Commentary: New EPO study has serious flaws
Trevor Connor holds a master’s degree in exercise bioenergetics and nutrition from Colorado State University.
A recent study published in The Lancet Haematology has been stirring up the cycling world with what appears to be a surprising conclusion. It claims that the use of erythropoietin (EPO) may actually have no performance benefits for cyclists. A few journalists have gone so far as to say this study shows that Lance Armstrong may have won his Tours fairly.
That’s a dramatic claim. Even the study authors conclude by saying that EPO does not improve road race performance. But it is critical to delve deeper into the study before trusting the conclusions.
For the most part, this was a well-conducted study. Furthermore, it’s a needed study. For all the debate about doping, the taboo nature of doping products has in large part led scientists to avoid controlled research on their benefits. Instead, the focus has been on detection. But, to fight it, we need to understand what athletes gain from illicit products.

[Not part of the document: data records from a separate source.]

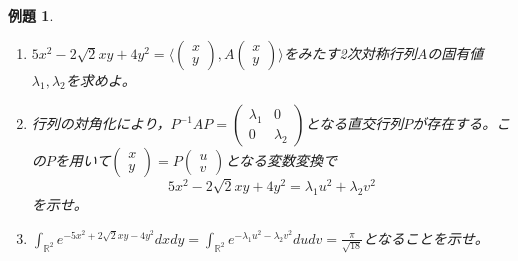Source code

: \documentclass[dvipdfmx,a4j,10pt]{jsarticle}
\theoremstyle{mystyle1}
\newtheorem{exs}[dfn]{例題}
\theoremstyle{mystyle2}
\begin{document}
\begin{framed}
\begin{exs}\
	\begin{enumerate}\renewcommand{\labelenumi}{(\arabic{enumi})}
		\item $\displaystyle 5x^2-2\sqrt{2}xy+4y^2=\langle\begin{pmatrix} x \\ y\end{pmatrix}, A\begin{pmatrix} x \\ y\end{pmatrix}\rangle$をみたす2次対称行列$A$の固有値$\lambda_1,\lambda_2$を求めよ。\footnotemark
		\item 行列の対角化により，$P^{-1}AP=\begin{pmatrix} \lambda_1 & 0 \\ 0 & \lambda_2 \end{pmatrix}$となる直交行列$P$が存在する。この$P$を用いて$\begin{pmatrix} x \\ y\end{pmatrix} = P \begin{pmatrix} u \\ v\end{pmatrix}$となる変数変換で
		\[
			5x^2-2\sqrt{2}xy+4y^2=\lambda_1 u^2+\lambda_2 v^2
		\]
		を示せ。
		\item $\displaystyle \int_{\mathbb{R}^2} e^{-5x^2+2\sqrt{2}xy-4y^2}dxdy= \int_{\mathbb{R}^2} e^{-\lambda_1 u^2-\lambda_2 v^2}dudv=\frac{\pi}{\sqrt{18}}$となることを示せ。
	\end{enumerate}
\end{exs}
\end{framed}

\end{document}
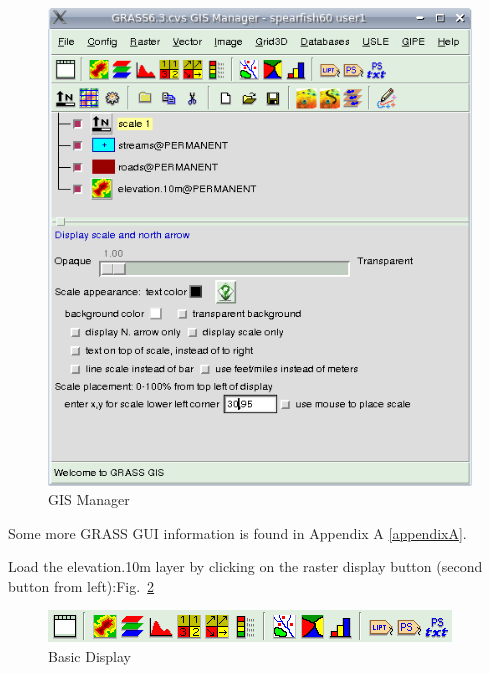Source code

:\begin{figure}[htbp]
   \centering
   \includegraphics[scale=0.35]{grass002.png}
   \caption{GIS Manager}
   \label{fig:grass002}
\end{figure}

Some more GRASS GUI information is found in Appendix A \ref{appendixA}.

Load the elevation.10m layer by clicking on the raster display button
(second button from left):Fig.~\ref{fig:grass003}

\begin{figure}[htbp]
   \centering
   \includegraphics[scale=0.5]{grass003.png}
   \caption{Basic Display}
   \label{fig:grass003}
\end{figure}

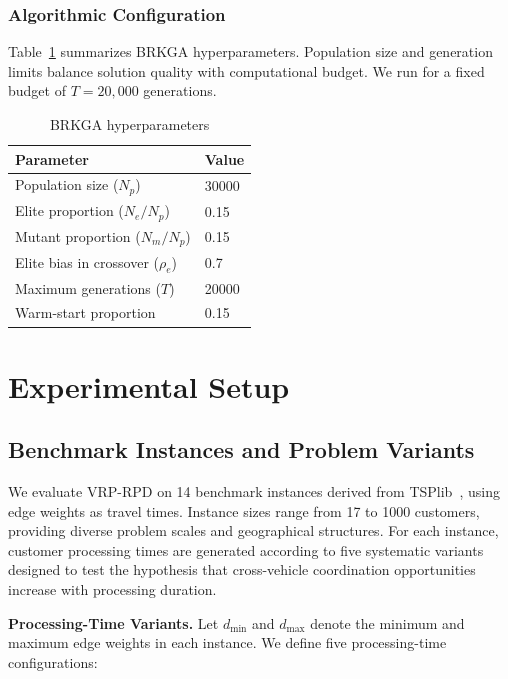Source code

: \documentclass{article}
\begin{document}
\subsubsection{Algorithmic Configuration}

Table~\ref{tab:brkga_config} summarizes BRKGA hyperparameters. Population size and generation limits balance solution quality with computational budget. We run for a fixed budget of $T = 20{,}000$ generations.

\begin{table}[t]
\centering
\caption{BRKGA hyperparameters}
\label{tab:brkga_config}
\begin{tabular}{ll}
\toprule
Parameter & Value \\
\midrule
Population size ($N_p$) & 30000 \\
Elite proportion ($N_e / N_p$) & 0.15 \\
Mutant proportion ($N_m / N_p$) & 0.15 \\
Elite bias in crossover ($\rho_e$) & 0.7 \\
Maximum generations ($T$) & 20000 \\
Warm-start proportion & 0.15 \\
\bottomrule
\end{tabular}
\end{table}

\section{Experimental Setup}
\label{sec:experiments}

\subsection{Benchmark Instances and Problem Variants}

We evaluate VRP-RPD on 14 benchmark instances derived from TSPlib~\cite{reinelt1991tsplib}, using edge weights as travel times. Instance sizes range from 17 to 1000 customers, providing diverse problem scales and geographical structures. For each instance, customer processing times are generated according to five systematic variants designed to test the hypothesis that cross-vehicle coordination opportunities increase with processing duration.

\textbf{Processing-Time Variants.} Let $d_{\min}$ and $d_{\max}$ denote the minimum and maximum edge weights in each instance. We define five processing-time configurations:
\end{document}
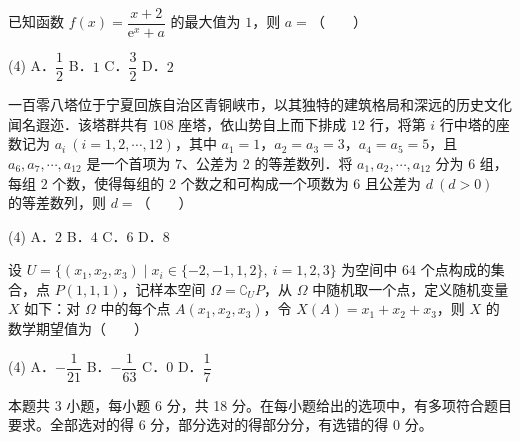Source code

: \begin{question}
已知函数 $f(x)=\dfrac{x+2}{\mathrm{e}^{x}+a}$ 的最大值为 $1$，则 $a=$\mbox{（　　）}

\begin{gkopts}(4)
\task A．$\dfrac{1}{2}$
\task B．$1$
\task C．$\dfrac{3}{2}$
\task D．$2$
\end{gkopts}

\end{question}
\begin{question}
一百零八塔位于宁夏回族自治区青铜峡市，以其独特的建筑格局和深远的历史文化闻名遐迩．该塔群共有 $108$ 座塔，依山势自上而下排成 $12$ 行，将第 $i$ 行中塔的座数记为 $a_i\ (i=1,2,\cdots,12)$，其中 $a_1=1$，$a_2=a_3=3$，$a_4=a_5=5$，且 $a_6,a_7,\cdots,a_{12}$ 是一个首项为 $7$、公差为 $2$ 的等差数列．将 $a_1,a_2,\cdots,a_{12}$ 分为 $6$ 组，每组 $2$ 个数，使得每组的 $2$ 个数之和可构成一个项数为 $6$ 且公差为 $d\ (d>0)$ 的等差数列，则 $d=$\mbox{（　　）}

\begin{gkopts}(4)
\task A．$2$
\task B．$4$
\task C．$6$
\task D．$8$
\end{gkopts}

\end{question}
\begin{question}
设 $U=\{(x_1,x_2,x_3)\mid x_i\in\{-2,-1,1,2\},\ i=1,2,3\}$ 为空间中 $64$ 个点构成的集合，点 $P(1,1,1)$，记样本空间 $\Omega=\complement_U P$，从 $\Omega$ 中随机取一个点，定义随机变量 $X$ 如下：对 $\Omega$ 中的每个点 $A(x_1,x_2,x_3)$，令 $X(A)=x_1+x_2+x_3$，则 $X$ 的数学期望值为\mbox{（　　）}

\begin{gkopts}(4)
\task A．$-\dfrac{1}{21}$
\task B．$-\dfrac{1}{63}$
\task C．$0$
\task D．$\dfrac{1}{7}$
\end{gkopts}

\par\medskip

\end{question}

\begin{gktip}
本题共 3 小题，每小题 6 分，共 18 分。在每小题给出的选项中，有多项符合题目要求。全部选对的得 6 分，部分选对的得部分分，有选错的得 0 分。
\end{gktip}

This study sought to do just that. And it used the full battery of standard maximal and sub-maximal in-lab measures to test the effects of EPO, including lactate threshold, max power, sub-maximal power, both ventilatory thresholds, efficiency, and a variety of other measures. This study’s in-lab testing was very thorough.
The study also addressed a common criticism of exercise science research — that often the in-lab tests of performance (such as a time trial to exhaustion) do not simulate actual racing. So, the study authors used a simulated race similar to what professionals might experience at the Tour: A 131-kilometer “stage” to the top of Mont Ventoux.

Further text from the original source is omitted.